What is required:
Retype all the records below exactly as they are, with no image carried over.

Records for this exercise:
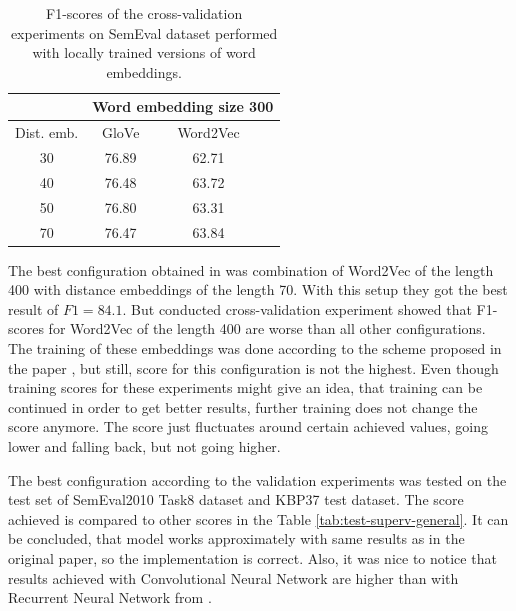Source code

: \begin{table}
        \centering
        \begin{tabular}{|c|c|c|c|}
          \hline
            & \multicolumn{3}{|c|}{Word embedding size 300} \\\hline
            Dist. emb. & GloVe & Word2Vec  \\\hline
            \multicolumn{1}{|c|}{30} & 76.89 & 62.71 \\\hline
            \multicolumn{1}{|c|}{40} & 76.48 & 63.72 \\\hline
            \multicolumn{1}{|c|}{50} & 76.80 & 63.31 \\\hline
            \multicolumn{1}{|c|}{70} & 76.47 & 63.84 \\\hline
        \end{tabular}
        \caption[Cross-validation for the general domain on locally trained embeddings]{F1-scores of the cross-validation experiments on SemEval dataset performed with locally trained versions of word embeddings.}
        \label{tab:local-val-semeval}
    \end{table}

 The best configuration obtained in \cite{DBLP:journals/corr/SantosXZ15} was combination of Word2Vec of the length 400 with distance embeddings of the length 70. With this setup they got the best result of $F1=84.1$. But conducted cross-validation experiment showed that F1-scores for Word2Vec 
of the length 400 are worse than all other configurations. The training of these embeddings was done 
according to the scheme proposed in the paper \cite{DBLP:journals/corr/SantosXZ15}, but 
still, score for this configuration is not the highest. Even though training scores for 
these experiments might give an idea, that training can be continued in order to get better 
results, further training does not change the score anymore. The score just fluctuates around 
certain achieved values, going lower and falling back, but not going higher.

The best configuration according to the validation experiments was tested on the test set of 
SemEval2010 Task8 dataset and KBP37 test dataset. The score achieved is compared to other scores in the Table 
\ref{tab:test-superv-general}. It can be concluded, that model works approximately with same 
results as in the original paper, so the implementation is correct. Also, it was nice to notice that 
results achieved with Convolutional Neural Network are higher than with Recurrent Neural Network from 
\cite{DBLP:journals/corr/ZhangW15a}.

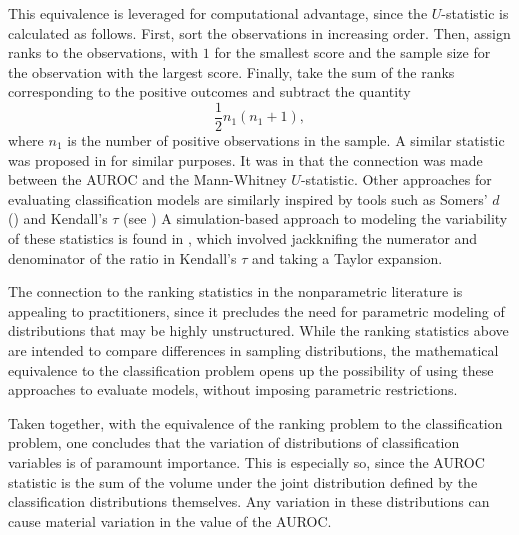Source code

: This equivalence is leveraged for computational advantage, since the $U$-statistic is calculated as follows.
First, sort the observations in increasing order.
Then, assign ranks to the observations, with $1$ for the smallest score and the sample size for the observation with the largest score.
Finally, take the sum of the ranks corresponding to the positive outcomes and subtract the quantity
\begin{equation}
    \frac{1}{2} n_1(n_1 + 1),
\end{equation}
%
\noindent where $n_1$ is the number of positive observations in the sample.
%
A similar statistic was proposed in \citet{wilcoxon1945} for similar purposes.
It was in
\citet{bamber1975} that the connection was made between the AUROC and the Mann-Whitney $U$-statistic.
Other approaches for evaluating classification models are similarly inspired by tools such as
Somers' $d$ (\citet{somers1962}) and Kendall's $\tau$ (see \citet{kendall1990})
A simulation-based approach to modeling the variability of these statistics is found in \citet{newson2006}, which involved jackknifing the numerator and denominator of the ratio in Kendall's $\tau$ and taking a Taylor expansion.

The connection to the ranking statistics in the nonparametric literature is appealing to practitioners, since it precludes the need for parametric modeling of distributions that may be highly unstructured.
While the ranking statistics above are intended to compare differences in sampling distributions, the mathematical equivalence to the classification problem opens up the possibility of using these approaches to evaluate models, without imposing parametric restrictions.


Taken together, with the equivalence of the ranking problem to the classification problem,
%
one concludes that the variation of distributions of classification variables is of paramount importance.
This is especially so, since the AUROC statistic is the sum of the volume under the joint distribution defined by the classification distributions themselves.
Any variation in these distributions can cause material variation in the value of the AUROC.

Completed exercise:
Source code

: \begin{table}
        \centering
        \begin{tabular}{|c|c|c|c|}
          \hline
            & \multicolumn{3}{|c|}{Word embedding size 300} \\\hline
            Dist. emb. & GloVe & Word2Vec  \\\hline
            \multicolumn{1}{|c|}{30} & 76.89 & 62.71 \\\hline
            \multicolumn{1}{|c|}{40} & 76.48 & 63.72 \\\hline
            \multicolumn{1}{|c|}{50} & 76.80 & 63.31 \\\hline
            \multicolumn{1}{|c|}{70} & 76.47 & 63.84 \\\hline
        \end{tabular}
        \caption[Cross-validation for the general domain on locally trained embeddings]{F1-scores of the cross-validation experiments on SemEval dataset performed with locally trained versions of word embeddings.}
        \label{tab:local-val-semeval}
    \end{table}

 The best configuration obtained in \cite{DBLP:journals/corr/SantosXZ15} was combination of Word2Vec of the length 400 with distance embeddings of the length 70. With this setup they got the best result of $F1=84.1$. But conducted cross-validation experiment showed that F1-scores for Word2Vec 
of the length 400 are worse than all other configurations. The training of these embeddings was done 
according to the scheme proposed in the paper \cite{DBLP:journals/corr/SantosXZ15}, but 
still, score for this configuration is not the highest. Even though training scores for 
these experiments might give an idea, that training can be continued in order to get better 
results, further training does not change the score anymore. The score just fluctuates around 
certain achieved values, going lower and falling back, but not going higher.

The best configuration according to the validation experiments was tested on the test set of 
SemEval2010 Task8 dataset and KBP37 test dataset. The score achieved is compared to other scores in the Table 
\ref{tab:test-superv-general}. It can be concluded, that model works approximately with same 
results as in the original paper, so the implementation is correct. Also, it was nice to notice that 
results achieved with Convolutional Neural Network are higher than with Recurrent Neural Network from 
\cite{DBLP:journals/corr/ZhangW15a}.

Source code

: This equivalence is leveraged for computational advantage, since the $U$-statistic is calculated as follows.
First, sort the observations in increasing order.
Then, assign ranks to the observations, with $1$ for the smallest score and the sample size for the observation with the largest score.
Finally, take the sum of the ranks corresponding to the positive outcomes and subtract the quantity
\begin{equation}
    \frac{1}{2} n_1(n_1 + 1),
\end{equation}
%
\noindent where $n_1$ is the number of positive observations in the sample.
%
A similar statistic was proposed in \citet{wilcoxon1945} for similar purposes.
It was in
\citet{bamber1975} that the connection was made between the AUROC and the Mann-Whitney $U$-statistic.
Other approaches for evaluating classification models are similarly inspired by tools such as
Somers' $d$ (\citet{somers1962}) and Kendall's $\tau$ (see \citet{kendall1990})
A simulation-based approach to modeling the variability of these statistics is found in \citet{newson2006}, which involved jackknifing the numerator and denominator of the ratio in Kendall's $\tau$ and taking a Taylor expansion.

The connection to the ranking statistics in the nonparametric literature is appealing to practitioners, since it precludes the need for parametric modeling of distributions that may be highly unstructured.
While the ranking statistics above are intended to compare differences in sampling distributions, the mathematical equivalence to the classification problem opens up the possibility of using these approaches to evaluate models, without imposing parametric restrictions.


Taken together, with the equivalence of the ranking problem to the classification problem,
%
one concludes that the variation of distributions of classification variables is of paramount importance.
This is especially so, since the AUROC statistic is the sum of the volume under the joint distribution defined by the classification distributions themselves.
Any variation in these distributions can cause material variation in the value of the AUROC.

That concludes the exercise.